約20年にわたる議論は決着するのでしょうか。かつて城下町だった新潟県五泉市の村松地区に混在する旧町名と現代の住居表示。混乱の火種となっていたこの状況について、市は旧町名を生かした新たな町名に変更する方針を固めました。
■“旧町名”混在する村松地区…「隣は全然分からない」
【五泉市 田辺正幸 市長】
「関係団体等の調整の結果、32の町割りに“名称”をつけた案で進めていきたい」
1月20日、五泉市が発表したのは、村松地区の町名の変更方針についてです。
村松地区は江戸時代に城下町・村松藩として栄えた地域で、住民もその歴史を大事にしてきました。その結果…
【記者リポート】
「こちらの地区、住所上は“村松乙”という場所なのですが、看板には“本堂町”と、幕末期の昔の町の名前が掲げられています」
「本堂町」に「浦寺」など、街で見かけるのは昔の町名ばかり!現在の正式な地名は見つかりません。
街の人に住んでいる地域を聞いてみると…
【五泉市民】
「旧名だと新町。甲乙の“甲・何番地”。自分のところは分かるから問題ないが、隣とかは、もう番地が全然分からない」
日常生活で使われることが多いという昔の町名。しかし、地名と通称名が合わない環境に県外出身者は苦労も…
【五泉市民】
「“新町”や“新道”とか、ごちゃごちゃになっているので、分からないから覚えるしかない」
■町名変更へ議論開始も…市と住民とで意見対立
郵便配達や災害時の通報などで混乱が生じかねないことから、行政は1996年に村松地区の住居表示の変更の議論を開始しました。
【決起集会(2014年)】
「歴史ある地名を失うことは郷土を失うことである!一度失った町名は二度と復活することはないでしょう。かけがえのない財産を失うことになる」
10年前には東西南北などで地区を分けようとした市と、旧町名を残したい住民とで意見が対立。
【住民(当時)】
東西南北は荒っぽすぎる。旧町名が長年使いなれているし、歴史的な財産でもあるし、文化的な財産でもある」
議論を重ねた結果、市は地区を32に分け、それぞれ「村松」のあとに旧町名がついた名称とする案を作成しました。

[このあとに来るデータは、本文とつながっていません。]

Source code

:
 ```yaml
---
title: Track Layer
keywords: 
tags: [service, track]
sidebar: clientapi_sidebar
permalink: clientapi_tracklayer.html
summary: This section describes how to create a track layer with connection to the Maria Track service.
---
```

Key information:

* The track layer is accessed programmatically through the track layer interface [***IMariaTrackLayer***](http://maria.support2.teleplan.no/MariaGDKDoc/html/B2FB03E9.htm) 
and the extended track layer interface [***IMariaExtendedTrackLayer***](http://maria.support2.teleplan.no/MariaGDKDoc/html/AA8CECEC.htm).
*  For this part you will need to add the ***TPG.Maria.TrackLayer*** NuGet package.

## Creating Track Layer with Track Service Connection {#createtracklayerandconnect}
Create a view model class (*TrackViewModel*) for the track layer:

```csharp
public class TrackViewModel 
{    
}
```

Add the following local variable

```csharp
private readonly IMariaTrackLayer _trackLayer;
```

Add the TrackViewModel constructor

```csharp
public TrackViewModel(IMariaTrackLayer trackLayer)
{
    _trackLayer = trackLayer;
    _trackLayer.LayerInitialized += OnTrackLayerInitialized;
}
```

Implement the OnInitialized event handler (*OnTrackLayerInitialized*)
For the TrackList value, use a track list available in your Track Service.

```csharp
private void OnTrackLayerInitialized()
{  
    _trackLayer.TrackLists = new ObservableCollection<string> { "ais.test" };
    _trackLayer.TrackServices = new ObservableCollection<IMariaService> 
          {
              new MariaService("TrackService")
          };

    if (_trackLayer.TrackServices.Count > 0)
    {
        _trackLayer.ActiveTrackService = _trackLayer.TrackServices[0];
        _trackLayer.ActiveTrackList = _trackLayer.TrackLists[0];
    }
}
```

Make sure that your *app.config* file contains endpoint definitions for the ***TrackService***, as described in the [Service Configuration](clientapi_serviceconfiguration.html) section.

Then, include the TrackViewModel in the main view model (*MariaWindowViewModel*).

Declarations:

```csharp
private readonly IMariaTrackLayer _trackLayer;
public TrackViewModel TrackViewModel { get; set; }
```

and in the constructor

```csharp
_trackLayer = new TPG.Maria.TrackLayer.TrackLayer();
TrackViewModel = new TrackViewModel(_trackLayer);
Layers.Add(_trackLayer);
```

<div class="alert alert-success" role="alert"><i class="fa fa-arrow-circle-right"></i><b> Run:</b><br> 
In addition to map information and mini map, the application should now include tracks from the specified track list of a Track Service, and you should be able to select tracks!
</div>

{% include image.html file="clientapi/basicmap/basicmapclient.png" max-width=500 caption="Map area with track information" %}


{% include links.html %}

そして、おととし6月からは住民への説明会などを行い、去年9月末には地域全体の9割以上がおおむね合意。ようやく一定の方向性が定まったのです。
【五泉市 田辺正幸 市長】
「ある程度出口が見えつつあるのかなと。今後の村松地域の発展を、皆様の共感を得ながら丁寧に事業を進めていきたい」
市は再来年度中には市議会での議決や住民表示台帳の整理などを行い、町名を変更していく考えです。